Adult Cairn Terriers may be friendly or reserved with strangers, but are always alert and quick to announce guests.
This breed can be scrappy and bossy with other pets, but will co-exist with them more readily than some other terriers. However, strange animals may be a different story, as the Cairn Terrier was bred to hunt and will chase anything that moves.
He is inquisitive, so a leash or fenced yard is essential at all times.
Assertive but cheerful, with typical terrier stubbornness, the Cairn Terrier must be shown that you are in charge. He does respond well to consistent discipline and to obedience training that focuses on treats and praise.
Cairn Terriers can be possessive of their food and toys. And being respectable terriers, they are enthusiastic diggers and barkers.
If you want a dog who...
- Is small, yet sturdy and tough -- not a delicate lapdog
- Has a natural appearance
- Needs only moderate exercise
- Makes a keen watchdog
- Doesn't shed too much
- Co-exists with other pets more willingly than some other terriers
A Cairn Terrier may be right for you.
If you don't want to deal with...
- The dynamic terrier temperament (see full description below)

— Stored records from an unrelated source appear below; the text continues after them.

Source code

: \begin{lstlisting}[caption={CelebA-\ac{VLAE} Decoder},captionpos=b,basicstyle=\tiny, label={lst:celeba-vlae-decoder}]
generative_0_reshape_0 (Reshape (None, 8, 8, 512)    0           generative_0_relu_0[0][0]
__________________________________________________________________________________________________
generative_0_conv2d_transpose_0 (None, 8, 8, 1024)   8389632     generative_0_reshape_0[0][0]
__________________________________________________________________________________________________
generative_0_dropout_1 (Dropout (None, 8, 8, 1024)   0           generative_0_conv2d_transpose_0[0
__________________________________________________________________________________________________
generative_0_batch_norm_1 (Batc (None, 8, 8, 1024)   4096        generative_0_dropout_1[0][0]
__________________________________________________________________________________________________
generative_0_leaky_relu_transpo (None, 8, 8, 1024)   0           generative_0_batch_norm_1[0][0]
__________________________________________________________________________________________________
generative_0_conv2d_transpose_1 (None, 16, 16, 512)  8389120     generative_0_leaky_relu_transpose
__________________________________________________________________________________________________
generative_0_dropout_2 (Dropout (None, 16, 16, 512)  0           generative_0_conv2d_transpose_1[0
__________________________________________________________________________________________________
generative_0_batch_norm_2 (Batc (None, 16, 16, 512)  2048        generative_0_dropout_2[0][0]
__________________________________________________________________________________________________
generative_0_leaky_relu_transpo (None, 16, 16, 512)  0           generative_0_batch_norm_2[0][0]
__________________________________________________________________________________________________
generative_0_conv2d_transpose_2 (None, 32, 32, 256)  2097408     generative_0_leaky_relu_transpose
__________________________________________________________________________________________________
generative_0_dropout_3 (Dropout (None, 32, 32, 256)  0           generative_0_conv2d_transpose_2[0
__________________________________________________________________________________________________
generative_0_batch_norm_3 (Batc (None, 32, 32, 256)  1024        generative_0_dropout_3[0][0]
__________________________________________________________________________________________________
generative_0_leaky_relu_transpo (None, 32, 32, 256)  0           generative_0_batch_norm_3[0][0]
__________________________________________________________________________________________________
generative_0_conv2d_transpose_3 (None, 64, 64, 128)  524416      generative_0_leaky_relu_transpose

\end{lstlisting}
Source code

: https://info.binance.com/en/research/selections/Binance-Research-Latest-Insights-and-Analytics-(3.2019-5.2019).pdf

- Potential aggression toward other animals -- strong chasing instincts
- Digging holes
- Regular brushing and clipping
- A considerable number of potential health problems
A Cairn Terrier may not be right for you.
- choosing the RIGHT breeder and the RIGHT puppy
- or choosing an ADULT dog from your animal shelter or rescue group – a dog who has already proven that he doesn't have negative traits
- training your dog to respect you
- avoiding health problems by following my daily care program in 11 Things You Must Do Right To Keep Your Dog Healthy and Happy
More traits and characteristics of the Cairn Terrier
If I was considering a Cairn Terrier, I would be most concerned about...
- The dynamic terrier temperament. Most terrier breeds are remarkably similar. The same words are used over and over -- quick to bark, quick to chase, lively, bossy, feisty, scrappy, clever, independent, stubborn, persistent, impulsive, intense. Terriers cannot be trusted off-leash -- they are too likely to "take off", oblivious to your frantic shouts, after anything that runs.
- Possible animal aggression. Cairn Terriers are often more tolerant toward other dogs and cats than many other terriers are, especially dogs and cats who belong to their own family. However, many Cairn Terriers are still dominant or aggressive toward strange dogs and have strong instincts to chase and seize small fleeing creatures.
- Barking. Terriers are often too quick to sound the alarm at every new sight and sound. You have to be equally quick to stop them.
- Mind of their own. Cairn Terriers must be taught at an early age that they are not the rulers of the world. The toughness that makes them suited to killing vermin can frustrate you when you try to teach them anything. Cairn Terriers can be stubborn and dominant (they want to be the boss) and will make you prove that you can make them do things. You must show them, through absolute consistency, that you mean what you say.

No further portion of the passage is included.